Plain-text document sources:
------------
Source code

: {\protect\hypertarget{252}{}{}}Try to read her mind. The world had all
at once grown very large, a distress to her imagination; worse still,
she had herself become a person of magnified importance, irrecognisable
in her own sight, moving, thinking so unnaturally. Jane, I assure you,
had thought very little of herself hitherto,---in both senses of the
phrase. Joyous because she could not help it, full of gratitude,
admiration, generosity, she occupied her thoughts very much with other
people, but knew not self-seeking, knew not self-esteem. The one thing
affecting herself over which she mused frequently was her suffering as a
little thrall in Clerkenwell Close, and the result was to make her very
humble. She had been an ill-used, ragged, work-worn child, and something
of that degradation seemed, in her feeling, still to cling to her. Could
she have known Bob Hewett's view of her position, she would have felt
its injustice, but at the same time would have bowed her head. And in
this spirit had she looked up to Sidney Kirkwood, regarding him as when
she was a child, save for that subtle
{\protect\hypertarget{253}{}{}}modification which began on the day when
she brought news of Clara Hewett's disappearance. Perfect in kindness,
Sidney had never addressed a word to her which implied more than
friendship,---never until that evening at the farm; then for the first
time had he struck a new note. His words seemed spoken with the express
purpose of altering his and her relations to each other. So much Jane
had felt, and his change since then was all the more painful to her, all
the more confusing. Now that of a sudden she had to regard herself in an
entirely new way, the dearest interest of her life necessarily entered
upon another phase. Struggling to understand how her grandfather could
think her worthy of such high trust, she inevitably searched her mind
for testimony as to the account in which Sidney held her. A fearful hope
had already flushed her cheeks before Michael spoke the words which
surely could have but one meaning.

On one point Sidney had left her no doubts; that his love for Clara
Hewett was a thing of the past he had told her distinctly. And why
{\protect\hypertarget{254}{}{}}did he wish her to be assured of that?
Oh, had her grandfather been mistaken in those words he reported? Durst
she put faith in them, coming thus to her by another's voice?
------------
__WORK TO BE COMPLETED__
Could you repeat every record above exactly as it appears?

__RESPONSE__
Source code

: {\protect\hypertarget{252}{}{}}Try to read her mind. The world had all
at once grown very large, a distress to her imagination; worse still,
she had herself become a person of magnified importance, irrecognisable
in her own sight, moving, thinking so unnaturally. Jane, I assure you,
had thought very little of herself hitherto,---in both senses of the
phrase. Joyous because she could not help it, full of gratitude,
admiration, generosity, she occupied her thoughts very much with other
people, but knew not self-seeking, knew not self-esteem. The one thing
affecting herself over which she mused frequently was her suffering as a
little thrall in Clerkenwell Close, and the result was to make her very
humble. She had been an ill-used, ragged, work-worn child, and something
of that degradation seemed, in her feeling, still to cling to her. Could
she have known Bob Hewett's view of her position, she would have felt
its injustice, but at the same time would have bowed her head. And in
this spirit had she looked up to Sidney Kirkwood, regarding him as when
she was a child, save for that subtle
{\protect\hypertarget{253}{}{}}modification which began on the day when
she brought news of Clara Hewett's disappearance. Perfect in kindness,
Sidney had never addressed a word to her which implied more than
friendship,---never until that evening at the farm; then for the first
time had he struck a new note. His words seemed spoken with the express
purpose of altering his and her relations to each other. So much Jane
had felt, and his change since then was all the more painful to her, all
the more confusing. Now that of a sudden she had to regard herself in an
entirely new way, the dearest interest of her life necessarily entered
upon another phase. Struggling to understand how her grandfather could
think her worthy of such high trust, she inevitably searched her mind
for testimony as to the account in which Sidney held her. A fearful hope
had already flushed her cheeks before Michael spoke the words which
surely could have but one meaning.

On one point Sidney had left her no doubts; that his love for Clara
Hewett was a thing of the past he had told her distinctly. And why
{\protect\hypertarget{254}{}{}}did he wish her to be assured of that?
Oh, had her grandfather been mistaken in those words he reported? Durst
she put faith in them, coming thus to her by another's voice?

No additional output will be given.